### Brief
Determine the number of lines in the listing below in which the word "Delta" is present, and state it without comment.

== == ==

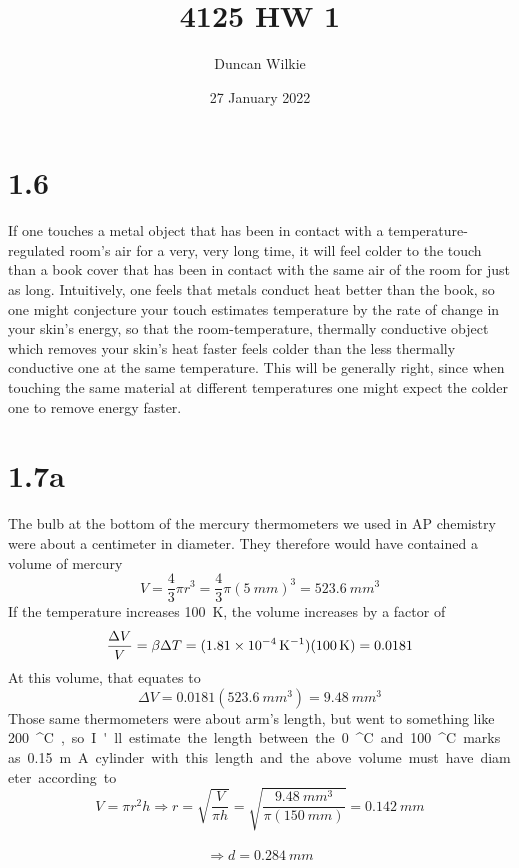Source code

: \documentclass{article}
\title{4125 HW 1}
\author{Duncan Wilkie}
\date{27 January 2022}
\begin{document}
\maketitle

\section*{1.6}
If one touches a metal object that has been in contact with a temperature-regulated room's air for a very, very long time, it will feel colder to the touch than a book cover that has been in contact with the same air of the room for just as long. Intuitively, one feels that metals conduct heat better than the book, so one might conjecture your touch estimates temperature by the rate of change in your skin's energy, so that the room-temperature, thermally conductive object which removes your skin's heat faster feels colder than the less thermally conductive one at the same temperature. This will be generally right, since when touching the same material at different temperatures one might expect the colder one to remove energy faster.

\section*{1.7a}
The bulb at the bottom of the mercury thermometers we used in AP chemistry were about a centimeter in diameter. They therefore would have contained a volume of mercury
\[V=\frac{4}{3}\pi r^3=\frac{4}{3}\pi(\SI{5}{mm})^3=\SI{523.6}{mm^3}\]
If the temperature increases \SI{100}{K}, the volume increases by a factor of
\[\frac{\Delta V}{V}=\beta\Delta T=(\SI{1.81E-4}{K^{-1}})(\SI{100}{K})=0.0181\]
At this volume, that equates to
\[\Delta V=0.0181(\SI{523.6}{mm^3})=\SI{9.48}{mm^3}\]
Those same thermometers were about arm's length, but went to something like \SI{200}{^\circ C}, so I'll estimate the length between the \SI{0}{^\circ C} and \SI{100}{^\circ C} marks as \SI{0.15}{m}. A cylinder with this length and the above volume must have diameter according to
\[V=\pi r^2h\Rightarrow r=\sqrt{\frac{V}{\pi h}}=\sqrt{\frac{\SI{9.48}{mm^3}}{\pi(\SI{150}{mm})}}=\SI{0.142}{mm}\]
\[\Rightarrow d=\SI{0.284}{mm}\]
\end{document}
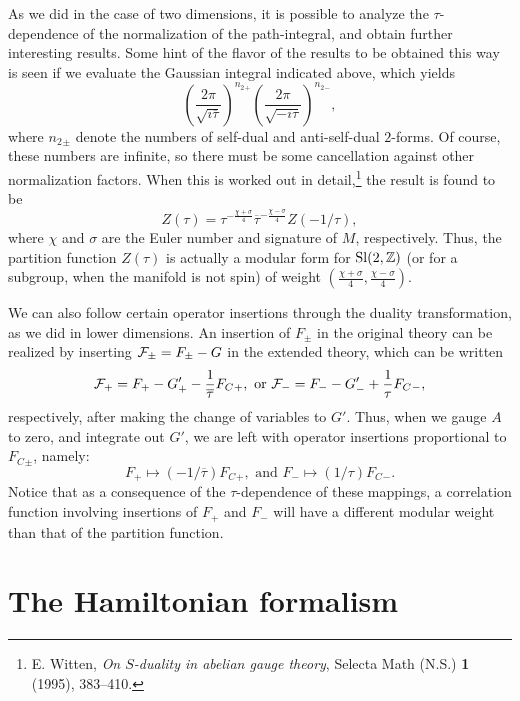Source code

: As we did in the case of two dimensions, it is possible to analyze the
$\tau$-dependence of the normalization of the path-integral, and obtain
further interesting results.  Some hint of the flavor of the results to be
obtained this way is seen if we evaluate the Gaussian integral indicated
above, which yields
\begin{equation}
\left(\frac{2\pi}{\sqrt{i\overline{\tau}}}\right)^{n_2{}_+}
\left(\frac{2\pi}{\sqrt{-i{\tau}}}\right)^{n_2{}_-}  ,
\end{equation}
where $n_2{}_\pm$ denote the numbers of self-dual and anti-self-dual
$2$-forms.  Of course, these numbers are infinite, so there must be some
cancellation against other normalization factors.  When this is worked out
in detail,\footnote{E. Witten, {\it On $S$-duality in abelian gauge
theory}, Selecta Math (N.S.) {\bf 1} (1995), 383--410.}
the result is found to be
\begin{equation}
Z(\tau)=\tau^{-\frac{\chi+\sigma}4}\overline{\tau}^{-\frac{\chi-\sigma}4}
Z(-1/\tau),
\end{equation}
where $\chi$ and $\sigma$ are the Euler number and signature of $M$,
respectively.   Thus, the partition function $Z(\tau)$ is actually a
modular form for $\operatorname{Sl}(2,{\Bbb Z})$ (or for a subgroup, when the manifold is not
spin) of weight
$(\frac{\chi+\sigma}4,\frac{\chi-\sigma}4)$.

We can also follow certain operator insertions through the duality
transformation, as we did in lower dimensions.  An insertion of $F_\pm$ in
the original theory can be realized by inserting ${\cal F}_\pm=F_\pm-G$ in the
extended theory, which can be written
\begin{equation}
{\cal F}_+=F_+-G'_+-\frac1{\overline{\tau}}F_C{}_+, \text{\ or\ }
{\cal F}_-=F_--G'_-+\frac1{\tau}F_C{}_-,
\end{equation}
respectively,
after making the change of variables to $G'$.  Thus, when we gauge $A$ to
zero, and integrate out $G'$, we are left with operator insertions
proportional to $F_C{}_\pm$, namely:
\begin{equation}\label{opmap}
F_+\mapsto(-1/{\overline{\tau}})F_C{}_+, \text{\ and\ }
F_-\mapsto(1/{\tau})F_C{}_- .
\end{equation}
Notice that as a consequence of the $\tau$-dependence of these mappings,
a correlation function involving insertions of $F_+$ and $F_-$ will
have a different modular weight than that of the partition function.



\section{The Hamiltonian formalism}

== == ==

### Output of the exercise
2